14
Konya’da birlikte Yahudiler’in havrasına giren Pavlus’la Barnabas öyle etkili konuştular ki, hem Yahudiler’den hem de Grekler’den çok sayıda insan iman etti. Ama iman etmemekte direnen Yahudiler, öteki uluslardan olanları, kardeşlere karşı kışkırtıp akıllarını bulandırdılar.
Orada uzun bir süre kalan Pavlus’la Barnabas, Efendi hakkında cesaretle konuştular. Efendi de onların ellerinden gerçekleştirdiği belirtiler ve harikalarla kendi lütfunu açıklayan sözü doğruladı. Kent halkı ise ikiye bölünmüştü. Bir kısmı Yahudiler’den, bir kısmı da elçilerden yanaydı. Hem Yahudiler, hem de öteki uluslardan olanlar, kendi yöneticileriyle birlikte, elçileri hırpalayıp taşa tutmak için düzen kurdular. Bunu fark eden elçiler, Likaonya, Listra, Derbe kentlerine ve çevre bölgelere kaçtılar. Oralarda Müjde’yi duyurdular.
Listra’da ayakları sakat bir adam yerde oturuyordu. Doğuştan kötürüm olan bu adam hiç yürümemişti. 9-10 Pavlus’un konuşmasını dinliyordu. Ona dikkatle bakan Pavlus, iyileşmek için imanının olduğunu görünce, yüksek sesle, “Kalk ayaklarının üzerinde dur!” dedi. Adam yerinden sıçrayıp yürümeye başladı. 11 Kalabalık Pavlus’un ne yaptığını görünce Likaonya dilinde, “Tanrılar insan suretinde aramıza geldiler!” diye bağırdılar. 12 Barnabas’a Zeus, Pavlus’a da baş konuşmacı olduğu için Hermes adını verdiler. 13 Kentin girişinde bulunan Zeus Tapınağı’nın kâhini kent kapılarına boğalar ve çelenkler getirdi. Halkla birlikte kurban sunmak istedi. 14 Barnabas’la Pavlus bunu işitince, giysilerini yırtıp kalabalığın içine daldılar. 15 “Ey millet, nedir bu yaptığınız iş?” dediler. ‘‘Biz de sizinle aynı yaratılışa sahip insanız. Bu boş şeylerden diri Tanrı’ya dönesiniz diye size müjde getiriyoruz. Yeri, göğü, denizi ve bunların içindeki her şeyi yaratan O’dur. 16 Tanrı geçmiş kuşaklarda yaşamış olan ulusların kendi yollarında yürümesine izin verdi. 17 Yine de kendisini tanıksız bırakmadı. İyiliğini gösterdi. Size gökten yağmur ve verimli mevsimler verdi. Karınlarınızı yiyecekle, yüreklerinizi mutlulukla doldurdu.”

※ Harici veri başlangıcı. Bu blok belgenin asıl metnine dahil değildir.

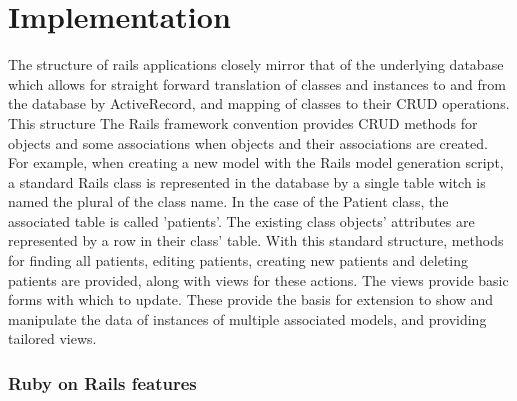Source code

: \documentclass[letterpaper]{amsart}
\begin{document}
\part{Implementation}
The structure of rails applications closely mirror that of the underlying database which allows for straight forward translation of classes and instances to and from the database by ActiveRecord, and mapping of classes to their CRUD operations.   This structure
The Rails framework convention provides CRUD methods for objects and some associations when objects and their associations are created.  For example, when creating a new model with the Rails model generation script, a standard Rails class is represented in the database by a single table witch is named the plural of the class name.  In the case of the Patient class, the associated table is called 'patients'.  The existing class objects' attributes are represented by a row in their class' table.  With this standard structure, methods for finding all patients, editing patients, creating new patients and deleting patients are provided, along with views for these actions.  The views provide basic forms with which to update.  These provide the basis for extension to show and manipulate the data of instances of multiple associated models, and providing tailored views. 
\section{Ruby on Rails features}
\end{document}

18 Bu sözler üzerine bile, kendilerine kurban kesmek isteyen halka zor engel olabildiler. 19 Ama Antakya’dan ve Konya’dan gelen bazı Yahudiler halkı yanlarına çekip Pavlus’u taşladılar. Öldüğünü sanıp onu kentin dışına sürüklediler.
20 Ama öğrenciler çevresinde toplanınca, Pavlus ayağa kalkıp kente girdi. Ertesi gün Barnabas’la birlikte Derbe’ye gitti. 21 O kentte Müjde’yi duyurup birçok öğrenci yetiştirdiler. Sonra, Listra, Konya ve Antakya’ya döndüler. 22 Öğrencilerin canlarına can katıp, onları imana bağlı kalmaya teşvik ettiler. “Birçok sıkıntıdan geçip Tanrı Krallığı'na girmemiz gerekiyor” diyorlardı. 23 Her kilisede ihtiyarlar atadılar. Dua ve oruçla onları, inandıkları Efendi’ye teslim ettiler.
24 Pisidya’dan geçip Pamfilya’ya geldiler. 25 Perge’de Tanrı sözünü duyurduktan sonra Antalya’ya geçtiler. 26 Oradan gemiyle, artık tamamlamış oldukları göreve başlamadan önce Tanrı’nın lütfuna teslim edilmiş oldukları yere, Antakya’ya döndüler. 27 Antakya’ya vardıklarında, kilise topluluğunu bir araya topladılar. Tanrı’nın kendileri aracılığıyla yaptığı her şeyi, öteki uluslara iman kapısını nasıl açtığını anlattılar. 28 Orada öğrencilerle birlikte uzun süre kaldılar.